Accordingly, pursuant to Section 134(5) of the Companies Act, 2013, the Board of Directors, to the best of their knowledge and ability, confirm that:
(a) in the preparation of the annual accounts the applicable accounting standards had been followed along with proper explanations relating to material departures;
(b) the directors had selected such accounting policies and applied them consistently and made judgements and estimates that are reasonable and prudent so as to give a true and fair view of our state of affairs at the end of the financial year and of our profit and loss for that period;
(c) the Directors had taken proper and sufficient care, for the maintenance of adequate accounting records, in accordance with the provisions of Companies Act, 2013, for safeguarding the assets of the Company, and for preventing and detecting fraud and other irregularities;
(d) the Directors have prepared the annual accounts on a going concern basis;
(e) the directors had laid down internal financial controls to be followed by the Company, and that such internal Controls are adequate and were operating effectively; and
(f) the Directors have devised proper systems to ensure compliance with provisions of all applicable laws and that such systems were adequate and operating effectively.
9. Particulars on Remuneration
The information required under Section 197(12) of the Companies Act 2013 read with Rule 5(2) and 5(3) of the Companies (Appointment & Remuneration of Managerial Personnel) Rules, 2014 forms part of the Directors' Report and have not been attached.
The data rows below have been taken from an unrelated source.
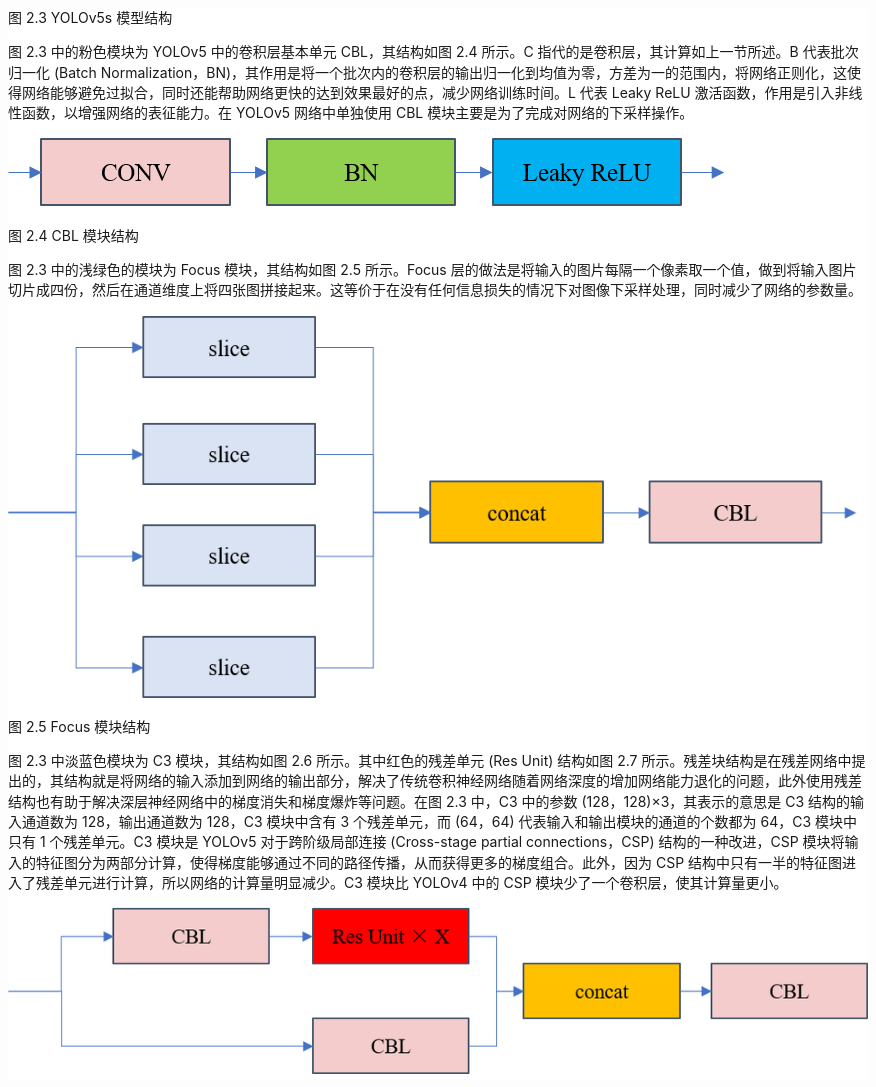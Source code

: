 图 2.3 YOLOv5s 模型结构

图 2.3 中的粉色模块为 YOLOv5 中的卷积层基本单元 CBL，其结构如图 2.4 所示。C 指代的是卷积层，其计算如上一节所述。B 代表批次归一化 (Batch Normalization，BN)，其作用是将一个批次内的卷积层的输出归一化到均值为零，方差为一的范围内，将网络正则化，这使得网络能够避免过拟合，同时还能帮助网络更快的达到效果最好的点，减少网络训练时间。L 代表 Leaky ReLU 激活函数，作用是引入非线性函数，以增强网络的表征能力。在 YOLOv5 网络中单独使用 CBL 模块主要是为了完成对网络的下采样操作。

[![图 2.4 CBL模块结构](assets/paper-image6.png)](https://cdn-js.moeworld.top/gh/qxdn/qxdn-assert@0.2.3/paper-image6.png)

图 2.4 CBL 模块结构

图 2.3 中的浅绿色的模块为 Focus 模块，其结构如图 2.5 所示。Focus 层的做法是将输入的图片每隔一个像素取一个值，做到将输入图片切片成四份，然后在通道维度上将四张图拼接起来。这等价于在没有任何信息损失的情况下对图像下采样处理，同时减少了网络的参数量。

[![图 2.5 Focus模块结构](assets/paper-image7.png)](https://cdn-js.moeworld.top/gh/qxdn/qxdn-assert@0.2.3/paper-image7.png)

图 2.5 Focus 模块结构

图 2.3 中淡蓝色模块为 C3 模块，其结构如图 2.6 所示。其中红色的残差单元 (Res Unit) 结构如图 2.7 所示。残差块结构是在残差网络中提出的，其结构就是将网络的输入添加到网络的输出部分，解决了传统卷积神经网络随着网络深度的增加网络能力退化的问题，此外使用残差结构也有助于解决深层神经网络中的梯度消失和梯度爆炸等问题。在图 2.3 中，C3 中的参数 (128，128)×3，其表示的意思是 C3 结构的输入通道数为 128，输出通道数为 128，C3 模块中含有 3 个残差单元，而 (64，64) 代表输入和输出模块的通道的个数都为 64，C3 模块中只有 1 个残差单元。C3 模块是 YOLOv5 对于跨阶级局部连接 (Cross-stage partial connections，CSP) 结构的一种改进，CSP 模块将输入的特征图分为两部分计算，使得梯度能够通过不同的路径传播，从而获得更多的梯度组合。此外，因为 CSP 结构中只有一半的特征图进入了残差单元进行计算，所以网络的计算量明显减少。C3 模块比 YOLOv4 中的 CSP 模块少了一个卷积层，使其计算量更小。

[![图 2.6 C3模块结构](assets/paper-image8.png)](https://cdn-js.moeworld.top/gh/qxdn/qxdn-assert@0.2.3/paper-image8.png)
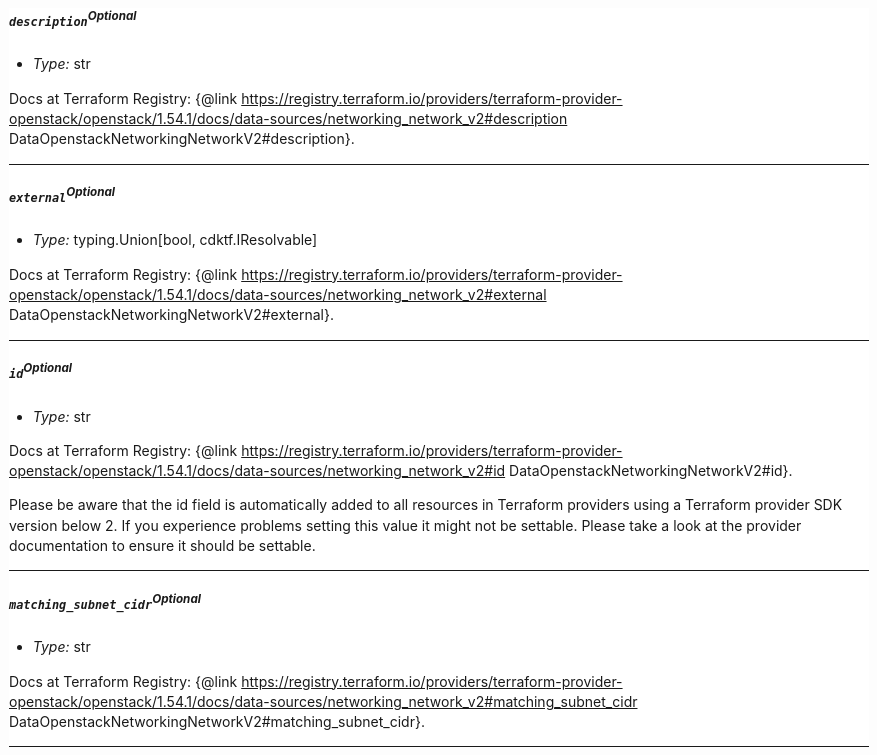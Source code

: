 
##### `description`<sup>Optional</sup> <a name="description" id="@ithings/cdktf-provider-openstack.dataOpenstackNetworkingNetworkV2.DataOpenstackNetworkingNetworkV2.Initializer.parameter.description"></a>

- *Type:* str

Docs at Terraform Registry: {@link https://registry.terraform.io/providers/terraform-provider-openstack/openstack/1.54.1/docs/data-sources/networking_network_v2#description DataOpenstackNetworkingNetworkV2#description}.

---

##### `external`<sup>Optional</sup> <a name="external" id="@ithings/cdktf-provider-openstack.dataOpenstackNetworkingNetworkV2.DataOpenstackNetworkingNetworkV2.Initializer.parameter.external"></a>

- *Type:* typing.Union[bool, cdktf.IResolvable]

Docs at Terraform Registry: {@link https://registry.terraform.io/providers/terraform-provider-openstack/openstack/1.54.1/docs/data-sources/networking_network_v2#external DataOpenstackNetworkingNetworkV2#external}.

---

##### `id`<sup>Optional</sup> <a name="id" id="@ithings/cdktf-provider-openstack.dataOpenstackNetworkingNetworkV2.DataOpenstackNetworkingNetworkV2.Initializer.parameter.id"></a>

- *Type:* str

Docs at Terraform Registry: {@link https://registry.terraform.io/providers/terraform-provider-openstack/openstack/1.54.1/docs/data-sources/networking_network_v2#id DataOpenstackNetworkingNetworkV2#id}.

Please be aware that the id field is automatically added to all resources in Terraform providers using a Terraform provider SDK version below 2.
If you experience problems setting this value it might not be settable. Please take a look at the provider documentation to ensure it should be settable.

---

##### `matching_subnet_cidr`<sup>Optional</sup> <a name="matching_subnet_cidr" id="@ithings/cdktf-provider-openstack.dataOpenstackNetworkingNetworkV2.DataOpenstackNetworkingNetworkV2.Initializer.parameter.matchingSubnetCidr"></a>

- *Type:* str

Docs at Terraform Registry: {@link https://registry.terraform.io/providers/terraform-provider-openstack/openstack/1.54.1/docs/data-sources/networking_network_v2#matching_subnet_cidr DataOpenstackNetworkingNetworkV2#matching_subnet_cidr}.

---
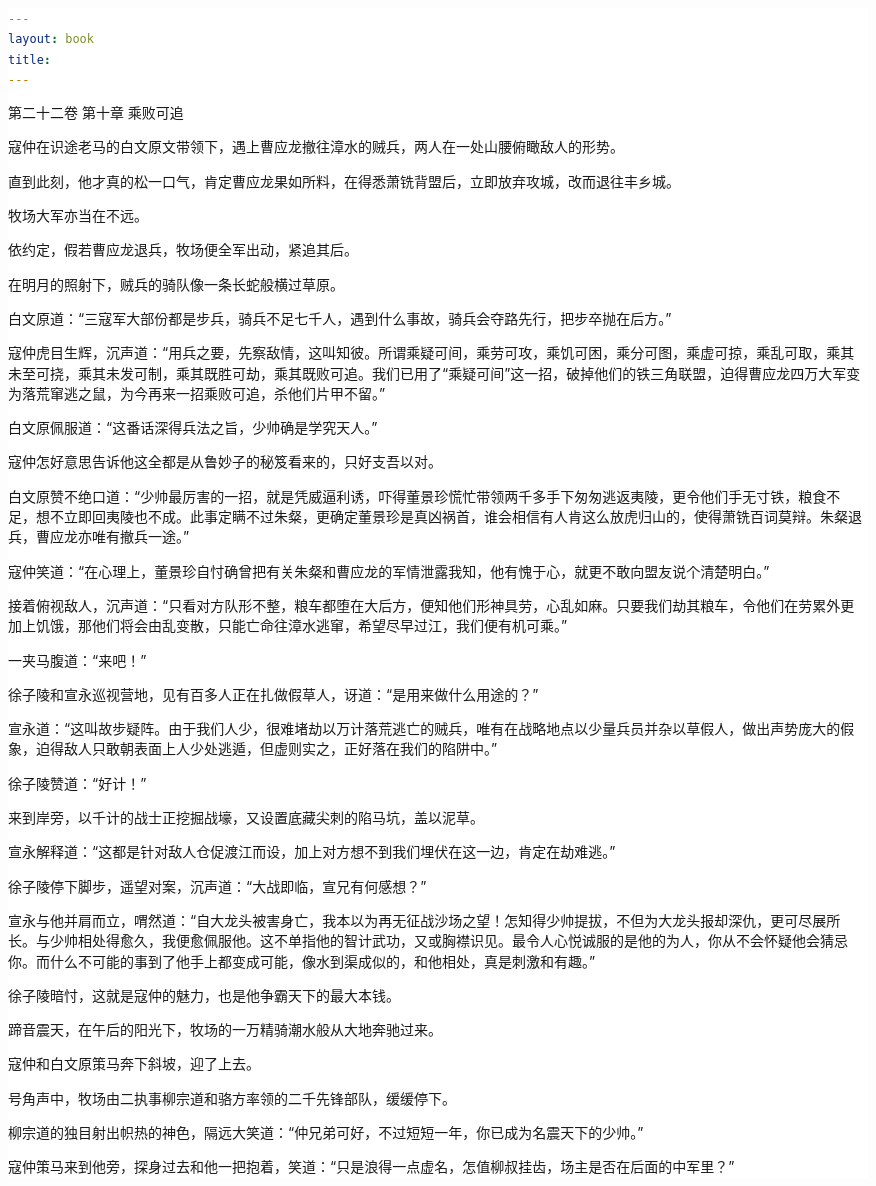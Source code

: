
 ```yaml
---
layout: book
title:
---
```

第二十二卷 第十章 乘败可追

寇仲在识途老马的白文原文带领下，遇上曹应龙撤往漳水的贼兵，两人在一处山腰俯瞰敌人的形势。

直到此刻，他才真的松一口气，肯定曹应龙果如所料，在得悉萧铣背盟后，立即放弃攻城，改而退往丰乡城。

牧场大军亦当在不远。

依约定，假若曹应龙退兵，牧场便全军出动，紧追其后。

在明月的照射下，贼兵的骑队像一条长蛇般横过草原。

白文原道：“三寇军大部份都是步兵，骑兵不足七千人，遇到什么事故，骑兵会夺路先行，把步卒抛在后方。”

寇仲虎目生辉，沉声道：“用兵之要，先察敌情，这叫知彼。所谓乘疑可间，乘劳可攻，乘饥可困，乘分可图，乘虚可掠，乘乱可取，乘其未至可挠，乘其未发可制，乘其既胜可劫，乘其既败可追。我们已用了“乘疑可间”这一招，破掉他们的铁三角联盟，迫得曹应龙四万大军变为落荒窜逃之鼠，为今再来一招乘败可追，杀他们片甲不留。”

白文原佩服道：“这番话深得兵法之旨，少帅确是学究天人。”

寇仲怎好意思告诉他这全都是从鲁妙子的秘笈看来的，只好支吾以对。

白文原赞不绝口道：“少帅最厉害的一招，就是凭威逼利诱，吓得董景珍慌忙带领两千多手下匆匆逃返夷陵，更令他们手无寸铁，粮食不足，想不立即回夷陵也不成。此事定瞒不过朱粲，更确定董景珍是真凶祸首，谁会相信有人肯这么放虎归山的，使得萧铣百词莫辩。朱粲退兵，曹应龙亦唯有撤兵一途。”

寇仲笑道：“在心理上，董景珍自忖确曾把有关朱粲和曹应龙的军情泄露我知，他有愧于心，就更不敢向盟友说个清楚明白。”

接着俯视敌人，沉声道：“只看对方队形不整，粮车都堕在大后方，便知他们形神具劳，心乱如麻。只要我们劫其粮车，令他们在劳累外更加上饥饿，那他们将会由乱变散，只能亡命往漳水逃窜，希望尽早过江，我们便有机可乘。”

一夹马腹道：“来吧！”

徐子陵和宣永巡视营地，见有百多人正在扎做假草人，讶道：“是用来做什么用途的？”

宣永道：“这叫故步疑阵。由于我们人少，很难堵劫以万计落荒逃亡的贼兵，唯有在战略地点以少量兵员并杂以草假人，做出声势庞大的假象，迫得敌人只敢朝表面上人少处逃遁，但虚则实之，正好落在我们的陷阱中。”

徐子陵赞道：“好计！”

来到岸旁，以千计的战士正挖掘战壕，又设置底藏尖刺的陷马坑，盖以泥草。

宣永解释道：“这都是针对敌人仓促渡江而设，加上对方想不到我们埋伏在这一边，肯定在劫难逃。”

徐子陵停下脚步，遥望对案，沉声道：“大战即临，宣兄有何感想？”

宣永与他并肩而立，喟然道：“自大龙头被害身亡，我本以为再无征战沙场之望！怎知得少帅提拔，不但为大龙头报却深仇，更可尽展所长。与少帅相处得愈久，我便愈佩服他。这不单指他的智计武功，又或胸襟识见。最令人心悦诚服的是他的为人，你从不会怀疑他会猜忌你。而什么不可能的事到了他手上都变成可能，像水到渠成似的，和他相处，真是刺激和有趣。”

徐子陵暗忖，这就是寇仲的魅力，也是他争霸天下的最大本钱。

蹄音震天，在午后的阳光下，牧场的一万精骑潮水般从大地奔驰过来。

寇仲和白文原策马奔下斜坡，迎了上去。

号角声中，牧场由二执事柳宗道和骆方率领的二千先锋部队，缓缓停下。

柳宗道的独目射出帜热的神色，隔远大笑道：“仲兄弟可好，不过短短一年，你已成为名震天下的少帅。”

寇仲策马来到他旁，探身过去和他一把抱着，笑道：“只是浪得一点虚名，怎值柳叔挂齿，场主是否在后面的中军里？”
However, in terms of first proviso to Section 136 the particulars as referred above are available for inspection at our Registered office during business hours on working days, up to the date of the ensuing Annual General Meeting. Any shareholder interested in obtaining a copy of the same may write to the Company Secretary.
Particulars pursuant to Section 197(12) of the Companies Act, 2013 read with Rule 5(1) of the Companies (Appointment & Remuneration of Managerial Personnel) Rules, 2014 are provided in Annexure–A.
Our Board has adopted a Remuneration Policy as also the Charter for the Nomination & Remuneration Committee (NRC). The Policy covers the Policy on remuneration to our Managing Director, Key Managerial Personnel and other officers. The Charter lays down the Rights, Roles and Responsibilities of the NRC. A Policy on Board diversity has also been adopted by the Board. A comprehensive Governance Guidelines for Board effectiveness has also been adopted by the Board on the recommendation of NRC. The Guidelines lay down the following:
• Composition and Role of the Board (Role of the Chairman, Directors, size of the Board, Managing Director, Executive Director, Non–Executive Directors, Independent Directors, their term, tenure and Directorship).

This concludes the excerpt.